**Assigned task:** If a line of the records contains the string "configuration", copy it out.

(Beginning of Data)

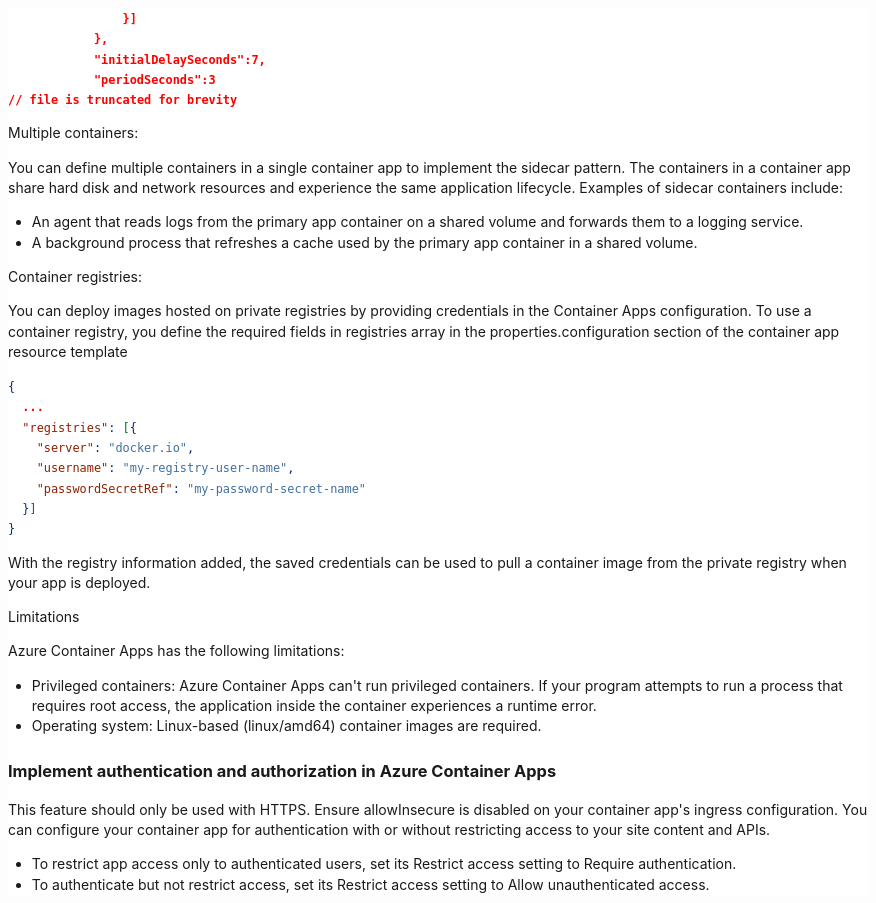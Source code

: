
 ```json
                }]
            },
            "initialDelaySeconds":7,
            "periodSeconds":3
// file is truncated for brevity
```

Multiple containers:

You can define multiple containers in a single container app to implement the sidecar pattern. The containers in a container app share hard disk and network resources and experience the same application lifecycle.
Examples of sidecar containers include:

- An agent that reads logs from the primary app container on a shared volume and forwards them to a logging service.
- A background process that refreshes a cache used by the primary app container in a shared volume.

Container registries:

You can deploy images hosted on private registries by providing credentials in the Container Apps configuration.
To use a container registry, you define the required fields in registries array in the properties.configuration section of the container app resource template

```json
{
  ...
  "registries": [{
    "server": "docker.io",
    "username": "my-registry-user-name",
    "passwordSecretRef": "my-password-secret-name"
  }]
}
```

With the registry information added, the saved credentials can be used to pull a container image from the private registry when your app is deployed.

Limitations

Azure Container Apps has the following limitations:

- Privileged containers: Azure Container Apps can't run privileged containers. If your program attempts to run a process that requires root access, the application inside the container experiences a runtime error.
- Operating system: Linux-based (linux/amd64) container images are required.

### Implement authentication and authorization in Azure Container Apps

This feature should only be used with HTTPS. Ensure allowInsecure is disabled on your container app's ingress configuration. You can configure your container app for authentication with or without restricting access to your site content and APIs.

- To restrict app access only to authenticated users, set its Restrict access setting to Require authentication.
- To authenticate but not restrict access, set its Restrict access setting to Allow unauthenticated access.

(End of Data)

**Exercise result:**
You can deploy images hosted on private registries by providing credentials in the Container Apps configuration.
To use a container registry, you define the required fields in registries array in the properties.configuration section of the container app resource template
This feature should only be used with HTTPS. Ensure allowInsecure is disabled on your container app's ingress configuration. You can configure your container app for authentication with or without restricting access to your site content and APIs.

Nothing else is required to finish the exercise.